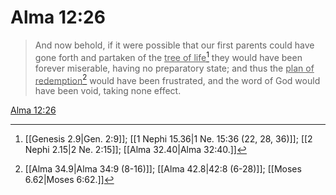 # Alma 12:26

> And now behold, if it were possible that our first parents could have gone forth and partaken of the <u>tree of life</u>[^a] they would have been forever miserable, having no preparatory state; and thus the <u>plan of redemption</u>[^b] would have been frustrated, and the word of God would have been void, taking none effect.

[Alma 12:26](https://www.churchofjesuschrist.org/study/scriptures/bofm/alma/12?lang=eng&id=p26#p26)


[^a]: [[Genesis 2.9|Gen. 2:9]]; [[1 Nephi 15.36|1 Ne. 15:36 (22, 28, 36)]]; [[2 Nephi 2.15|2 Ne. 2:15]]; [[Alma 32.40|Alma 32:40.]]
[^b]: [[Alma 34.9|Alma 34:9 (8-16)]]; [[Alma 42.8|42:8 (6-28)]]; [[Moses 6.62|Moses 6:62.]]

Exercise aim:
Only the lines from the one with "taking none effect." through the end of the listing should be output, exactly as they appear.

Result of the task:
> And now behold, if it were possible that our first parents could have gone forth and partaken of the <u>tree of life</u>[^a] they would have been forever miserable, having no preparatory state; and thus the <u>plan of redemption</u>[^b] would have been frustrated, and the word of God would have been void, taking none effect.

[Alma 12:26](https://www.churchofjesuschrist.org/study/scriptures/bofm/alma/12?lang=eng&id=p26#p26)


[^a]: [[Genesis 2.9|Gen. 2:9]]; [[1 Nephi 15.36|1 Ne. 15:36 (22, 28, 36)]]; [[2 Nephi 2.15|2 Ne. 2:15]]; [[Alma 32.40|Alma 32:40.]]
[^b]: [[Alma 34.9|Alma 34:9 (8-16)]]; [[Alma 42.8|42:8 (6-28)]]; [[Moses 6.62|Moses 6:62.]]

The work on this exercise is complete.